▶ _Task to carry out_: Please work out how many of the lines below include "charges". Only the number should be given.

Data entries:

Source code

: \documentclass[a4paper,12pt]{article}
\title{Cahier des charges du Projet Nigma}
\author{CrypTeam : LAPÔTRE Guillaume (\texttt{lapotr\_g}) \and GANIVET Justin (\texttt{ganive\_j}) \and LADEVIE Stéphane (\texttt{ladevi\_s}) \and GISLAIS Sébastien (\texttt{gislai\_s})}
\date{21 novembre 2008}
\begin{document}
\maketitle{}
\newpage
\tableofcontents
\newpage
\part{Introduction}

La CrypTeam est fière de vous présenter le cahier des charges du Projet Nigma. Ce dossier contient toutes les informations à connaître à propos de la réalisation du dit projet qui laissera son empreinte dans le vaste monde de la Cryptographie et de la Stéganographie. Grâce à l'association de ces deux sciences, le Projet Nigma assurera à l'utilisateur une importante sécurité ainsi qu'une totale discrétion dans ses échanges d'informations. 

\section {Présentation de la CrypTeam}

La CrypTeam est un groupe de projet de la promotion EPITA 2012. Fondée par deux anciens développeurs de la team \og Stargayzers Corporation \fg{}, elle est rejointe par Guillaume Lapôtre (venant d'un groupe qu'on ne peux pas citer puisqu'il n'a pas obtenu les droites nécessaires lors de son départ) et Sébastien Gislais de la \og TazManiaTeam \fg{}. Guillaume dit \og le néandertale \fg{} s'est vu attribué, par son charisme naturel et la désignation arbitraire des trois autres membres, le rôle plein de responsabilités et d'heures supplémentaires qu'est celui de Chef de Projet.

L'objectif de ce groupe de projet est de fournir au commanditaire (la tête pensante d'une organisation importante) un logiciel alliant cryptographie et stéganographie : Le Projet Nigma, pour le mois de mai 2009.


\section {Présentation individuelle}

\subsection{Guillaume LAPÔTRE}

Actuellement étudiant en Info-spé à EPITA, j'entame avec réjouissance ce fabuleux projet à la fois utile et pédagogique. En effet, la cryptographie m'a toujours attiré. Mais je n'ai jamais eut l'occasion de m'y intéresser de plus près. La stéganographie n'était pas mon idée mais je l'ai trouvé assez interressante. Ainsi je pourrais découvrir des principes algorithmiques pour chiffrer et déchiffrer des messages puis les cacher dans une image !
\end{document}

▶ _Response to the task_: 2